Case Presentation: A 31-year-old female gravida 2 para 2 with past medical history notable for iron-deficiency anemia presented to the hospital with complaints of fever, lower extremity rash, and multiple breast masses. The patient described having bilateral breast firmness and tenderness for 3 weeks, which was being worked up as an outpatient. The patient had obtained a breast ultrasound, which showed multiple hypoechoic nodules bilaterally, and a mammogram, which was negative for malignancy. The patient also endorsed a 1-week history of lower extremity edema and erythema. On exam, she was febrile to 102.7°F and tachycardic to 110 beats/minute. A firm breast mass was palpable on the left upper inner quadrant whereas scattered firm nodules were noted on the right breast. The patient also had bilateral axillary and inguinal lymphadenopathy in addition to erythematous, tender nodules on her bilateral shins. Labs were notable for white blood cell count of 12,640 cells/µL, hemoglobin of 10.3 g/dL, erythrocyte sedimentation rate of 77 mm/hr, C-reactive protein of 58.7 mg/L, and serum immunoglobulin E level of 265 kU/L. Serum C3 and C4 levels were within normal limits. She tested negative for antinuclear, antineutrophil cytoplasmic, and extractable nuclear antigen antibodies. The patient was started on broad-spectrum antibiotics. A skin biopsy confirmed erythema nodosum while a repeat ultrasound revealed a left breast abscess. A drain was placed, which evacuated purulent fluid. Tissue was taken for culture and biopsy; a gram stain, acid-fast bacilli smear and culture, and Grocott methenamine silver stain were all negative. The breast biopsy revealed benign breast parenchyma with acute and chronic inflammation in addition to multiple noncaseating granulomas containing multinucleated giant cells. The patient was diagnosed with idiopathic granulomatous mastitis (IGM). Antibiotics were ultimately stopped and she was discharged on prednisone.

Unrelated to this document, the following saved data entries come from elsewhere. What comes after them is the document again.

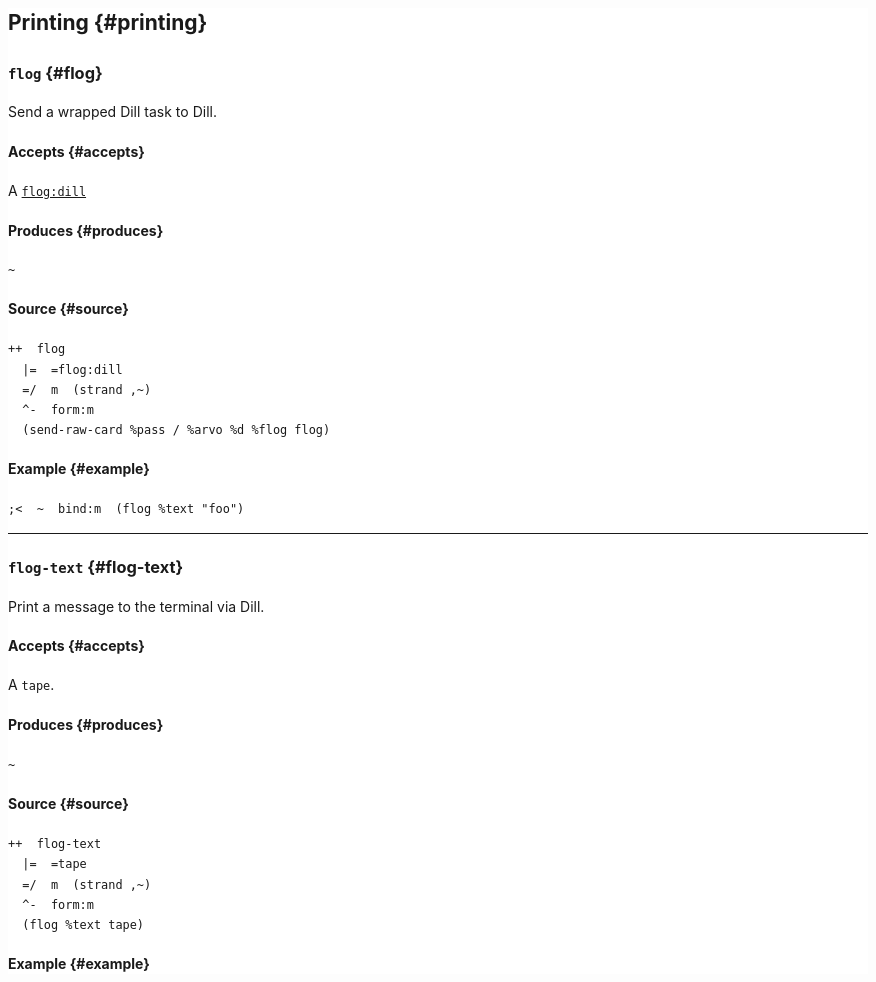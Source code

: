## Printing {#printing}

### `flog` {#flog}

Send a wrapped Dill task to Dill.

#### Accepts {#accepts}

A [`flog:dill`](../../../system/kernel/dill/reference/data-types.md#flog)

#### Produces {#produces}

`~`

#### Source {#source}

```hoon
++  flog
  |=  =flog:dill
  =/  m  (strand ,~)
  ^-  form:m
  (send-raw-card %pass / %arvo %d %flog flog)
```

#### Example {#example}

```hoon
;<  ~  bind:m  (flog %text "foo")
```

---

### `flog-text` {#flog-text}

Print a message to the terminal via Dill.

#### Accepts {#accepts}

A `tape`.

#### Produces {#produces}

`~`

#### Source {#source}

```hoon
++  flog-text
  |=  =tape
  =/  m  (strand ,~)
  ^-  form:m
  (flog %text tape)
```

#### Example {#example}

Discussion: IGM is a rare, benign breast inflammatory disorder affecting childbearing women with a history of breastfeeding. Median age of onset is 30. It is estimated to occur in less than 0.5 percent of the US population. Hypothesized trigger factors include pregnancy, lactation, autoimmunity, and hyperprolactinemia. Patients often present with an enlarging breast mass with signs of inflammatory changes, such as erythema and tenderness. With no specific radiographic features, it can often mimic a breast abscess or malignancy. Ultrasonography usually shows irregular, hypoechoic masses whereas the most common finding in mammography is focal symmetry without distortions or microcalcifications. Due to these nonspecific findings, diagnosis may be delayed. Core needle biopsy is used for definitive diagnosis. Histology reveals multiple noncaseating epithelioid granulomas, often with multinucleated giant cells. Left untreated, IGM may resolve in 1-2 years. If palliation of symptoms is warranted, multiple treatment options exist, albeit with no standard of care. The most common solution used is wide surgical excision, with or without concomitant corticosteroid therapy. Abscess drainage and expectant management are also utilized. Due to wide variability in treatments offered, the rate of recurrence is estimated to be up to 50 percent.

Conclusions: IGM is a rare breast inflammatory disease that may be difficult to distinguish from malignancy. More research is needed to identify the optimal treatment options to be offered for these patients.